Exercise prompt:
Within the material below, transcribe exactly the lines from the one holding "bq mk --location=US ecommerce_dwh" through the one holding "Open the Airflow", keeping both ends and skipping the rest.

Stored data:
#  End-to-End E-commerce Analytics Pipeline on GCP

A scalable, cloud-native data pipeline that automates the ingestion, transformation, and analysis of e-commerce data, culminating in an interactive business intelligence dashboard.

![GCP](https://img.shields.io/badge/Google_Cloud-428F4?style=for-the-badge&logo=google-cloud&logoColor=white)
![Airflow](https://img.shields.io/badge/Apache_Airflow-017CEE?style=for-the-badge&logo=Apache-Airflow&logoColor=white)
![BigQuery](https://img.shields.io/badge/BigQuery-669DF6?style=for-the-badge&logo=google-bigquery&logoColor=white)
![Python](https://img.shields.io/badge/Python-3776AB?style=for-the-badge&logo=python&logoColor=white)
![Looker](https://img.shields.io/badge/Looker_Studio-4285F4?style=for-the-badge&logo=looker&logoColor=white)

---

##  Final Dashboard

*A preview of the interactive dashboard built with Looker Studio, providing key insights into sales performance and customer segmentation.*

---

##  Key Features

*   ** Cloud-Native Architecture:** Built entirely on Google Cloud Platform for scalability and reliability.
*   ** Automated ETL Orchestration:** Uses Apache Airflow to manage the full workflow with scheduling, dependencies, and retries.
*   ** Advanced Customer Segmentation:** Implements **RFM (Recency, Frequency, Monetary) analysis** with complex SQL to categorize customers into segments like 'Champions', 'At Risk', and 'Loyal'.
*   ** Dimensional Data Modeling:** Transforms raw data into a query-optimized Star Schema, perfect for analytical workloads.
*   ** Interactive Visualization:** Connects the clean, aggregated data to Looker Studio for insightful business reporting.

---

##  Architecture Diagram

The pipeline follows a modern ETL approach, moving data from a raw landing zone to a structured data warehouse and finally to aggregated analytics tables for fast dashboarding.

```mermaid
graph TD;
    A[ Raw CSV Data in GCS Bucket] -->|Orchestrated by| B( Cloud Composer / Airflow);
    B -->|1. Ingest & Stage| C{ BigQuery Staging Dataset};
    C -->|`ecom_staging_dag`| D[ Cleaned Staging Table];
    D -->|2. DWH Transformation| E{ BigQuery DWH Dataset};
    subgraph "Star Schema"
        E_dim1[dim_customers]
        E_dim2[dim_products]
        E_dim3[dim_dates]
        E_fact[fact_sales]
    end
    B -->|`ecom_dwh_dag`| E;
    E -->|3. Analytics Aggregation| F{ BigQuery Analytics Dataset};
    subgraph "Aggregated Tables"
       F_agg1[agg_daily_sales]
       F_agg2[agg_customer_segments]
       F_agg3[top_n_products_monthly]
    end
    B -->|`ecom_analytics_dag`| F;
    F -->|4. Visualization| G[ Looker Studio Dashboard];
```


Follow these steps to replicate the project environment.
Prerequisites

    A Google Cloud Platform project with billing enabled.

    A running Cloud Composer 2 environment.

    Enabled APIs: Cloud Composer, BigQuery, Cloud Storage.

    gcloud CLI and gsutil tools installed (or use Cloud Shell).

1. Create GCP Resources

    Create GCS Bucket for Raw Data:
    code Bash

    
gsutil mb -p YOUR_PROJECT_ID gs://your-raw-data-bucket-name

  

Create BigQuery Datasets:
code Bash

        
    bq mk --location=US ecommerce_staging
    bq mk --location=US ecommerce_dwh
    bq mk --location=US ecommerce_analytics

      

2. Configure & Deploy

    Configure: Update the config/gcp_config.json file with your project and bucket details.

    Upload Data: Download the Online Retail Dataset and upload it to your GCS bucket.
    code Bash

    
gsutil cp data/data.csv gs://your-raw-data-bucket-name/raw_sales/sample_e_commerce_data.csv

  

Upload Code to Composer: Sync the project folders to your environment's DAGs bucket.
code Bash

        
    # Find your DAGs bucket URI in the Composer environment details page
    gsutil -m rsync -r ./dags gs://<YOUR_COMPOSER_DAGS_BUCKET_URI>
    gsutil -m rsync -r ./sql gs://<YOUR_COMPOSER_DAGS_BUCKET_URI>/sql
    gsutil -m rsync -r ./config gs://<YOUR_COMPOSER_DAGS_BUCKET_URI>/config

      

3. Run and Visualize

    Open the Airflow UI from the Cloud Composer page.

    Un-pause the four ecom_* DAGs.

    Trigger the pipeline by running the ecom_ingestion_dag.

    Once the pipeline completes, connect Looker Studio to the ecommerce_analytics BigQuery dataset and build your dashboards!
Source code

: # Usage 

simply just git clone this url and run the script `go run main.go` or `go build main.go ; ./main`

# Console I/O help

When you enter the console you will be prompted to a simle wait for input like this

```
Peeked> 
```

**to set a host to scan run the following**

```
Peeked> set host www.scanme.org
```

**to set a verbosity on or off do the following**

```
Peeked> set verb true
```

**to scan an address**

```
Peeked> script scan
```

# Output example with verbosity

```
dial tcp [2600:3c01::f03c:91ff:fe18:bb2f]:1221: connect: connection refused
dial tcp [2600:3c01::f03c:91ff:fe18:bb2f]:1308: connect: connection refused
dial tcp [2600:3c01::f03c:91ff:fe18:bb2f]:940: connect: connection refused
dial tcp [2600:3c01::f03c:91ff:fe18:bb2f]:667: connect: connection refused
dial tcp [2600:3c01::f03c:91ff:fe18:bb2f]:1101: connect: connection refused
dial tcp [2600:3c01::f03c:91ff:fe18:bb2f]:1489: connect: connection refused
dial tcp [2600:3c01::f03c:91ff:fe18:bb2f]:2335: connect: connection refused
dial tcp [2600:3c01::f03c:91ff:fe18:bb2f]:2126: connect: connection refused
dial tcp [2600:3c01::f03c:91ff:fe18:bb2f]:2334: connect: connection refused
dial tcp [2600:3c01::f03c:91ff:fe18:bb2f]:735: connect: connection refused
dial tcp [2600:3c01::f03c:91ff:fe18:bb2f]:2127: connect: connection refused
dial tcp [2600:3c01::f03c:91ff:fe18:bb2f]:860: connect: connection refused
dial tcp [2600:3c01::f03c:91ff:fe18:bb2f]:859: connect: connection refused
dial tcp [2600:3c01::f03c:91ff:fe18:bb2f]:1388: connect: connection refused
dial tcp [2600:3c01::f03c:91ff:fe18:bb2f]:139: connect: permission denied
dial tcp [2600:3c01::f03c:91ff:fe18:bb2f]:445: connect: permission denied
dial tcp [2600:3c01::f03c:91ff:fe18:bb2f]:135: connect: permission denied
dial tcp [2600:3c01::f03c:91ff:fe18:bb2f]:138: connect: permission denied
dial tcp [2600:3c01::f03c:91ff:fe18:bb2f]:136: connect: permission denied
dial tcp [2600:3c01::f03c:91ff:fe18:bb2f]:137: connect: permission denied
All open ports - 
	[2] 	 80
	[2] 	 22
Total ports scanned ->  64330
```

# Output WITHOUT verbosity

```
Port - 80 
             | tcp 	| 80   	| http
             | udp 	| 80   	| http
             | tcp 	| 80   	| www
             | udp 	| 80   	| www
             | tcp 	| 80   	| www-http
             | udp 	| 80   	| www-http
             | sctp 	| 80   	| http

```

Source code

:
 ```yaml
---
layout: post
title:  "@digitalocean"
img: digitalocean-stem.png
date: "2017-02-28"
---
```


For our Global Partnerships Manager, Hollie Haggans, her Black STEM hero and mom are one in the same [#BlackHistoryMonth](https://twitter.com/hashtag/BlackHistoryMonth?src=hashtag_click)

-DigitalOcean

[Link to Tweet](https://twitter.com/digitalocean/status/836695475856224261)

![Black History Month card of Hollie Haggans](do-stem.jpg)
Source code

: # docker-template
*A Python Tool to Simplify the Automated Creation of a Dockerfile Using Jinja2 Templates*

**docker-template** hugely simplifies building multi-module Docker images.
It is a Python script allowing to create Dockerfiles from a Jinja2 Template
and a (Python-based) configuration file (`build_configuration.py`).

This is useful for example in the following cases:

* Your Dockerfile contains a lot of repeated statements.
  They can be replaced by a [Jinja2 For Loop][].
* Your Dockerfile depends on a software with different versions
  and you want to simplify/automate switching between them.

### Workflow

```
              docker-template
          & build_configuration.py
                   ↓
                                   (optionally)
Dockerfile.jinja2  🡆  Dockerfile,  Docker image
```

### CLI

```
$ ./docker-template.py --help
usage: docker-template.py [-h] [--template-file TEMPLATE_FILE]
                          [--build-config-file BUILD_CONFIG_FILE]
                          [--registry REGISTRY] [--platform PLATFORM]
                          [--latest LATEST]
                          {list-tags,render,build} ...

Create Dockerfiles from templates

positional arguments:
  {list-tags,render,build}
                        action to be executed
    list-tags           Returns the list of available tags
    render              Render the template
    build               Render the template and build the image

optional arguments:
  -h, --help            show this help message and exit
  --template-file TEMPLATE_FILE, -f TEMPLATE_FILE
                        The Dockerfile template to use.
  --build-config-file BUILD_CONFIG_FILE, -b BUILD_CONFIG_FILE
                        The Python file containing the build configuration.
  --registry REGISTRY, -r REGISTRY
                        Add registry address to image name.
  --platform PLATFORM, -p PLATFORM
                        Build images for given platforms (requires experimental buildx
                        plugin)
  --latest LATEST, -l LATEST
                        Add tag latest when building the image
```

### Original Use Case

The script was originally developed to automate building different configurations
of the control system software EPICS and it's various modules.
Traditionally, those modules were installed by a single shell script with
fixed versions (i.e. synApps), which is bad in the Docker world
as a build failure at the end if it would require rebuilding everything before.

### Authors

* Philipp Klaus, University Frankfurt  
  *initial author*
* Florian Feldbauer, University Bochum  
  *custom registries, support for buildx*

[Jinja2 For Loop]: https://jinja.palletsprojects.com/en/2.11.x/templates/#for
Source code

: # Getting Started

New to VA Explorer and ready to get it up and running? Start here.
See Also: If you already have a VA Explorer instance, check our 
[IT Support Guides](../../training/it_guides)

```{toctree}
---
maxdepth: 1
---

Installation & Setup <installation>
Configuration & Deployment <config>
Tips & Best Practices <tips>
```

Response box:
    bq mk --location=US ecommerce_dwh
    bq mk --location=US ecommerce_analytics

      

2. Configure & Deploy

    Configure: Update the config/gcp_config.json file with your project and bucket details.

    Upload Data: Download the Online Retail Dataset and upload it to your GCS bucket.
    code Bash

    
gsutil cp data/data.csv gs://your-raw-data-bucket-name/raw_sales/sample_e_commerce_data.csv

  

Upload Code to Composer: Sync the project folders to your environment's DAGs bucket.
code Bash

        
    # Find your DAGs bucket URI in the Composer environment details page
    gsutil -m rsync -r ./dags gs://<YOUR_COMPOSER_DAGS_BUCKET_URI>
    gsutil -m rsync -r ./sql gs://<YOUR_COMPOSER_DAGS_BUCKET_URI>/sql
    gsutil -m rsync -r ./config gs://<YOUR_COMPOSER_DAGS_BUCKET_URI>/config

      

3. Run and Visualize

    Open the Airflow UI from the Cloud Composer page.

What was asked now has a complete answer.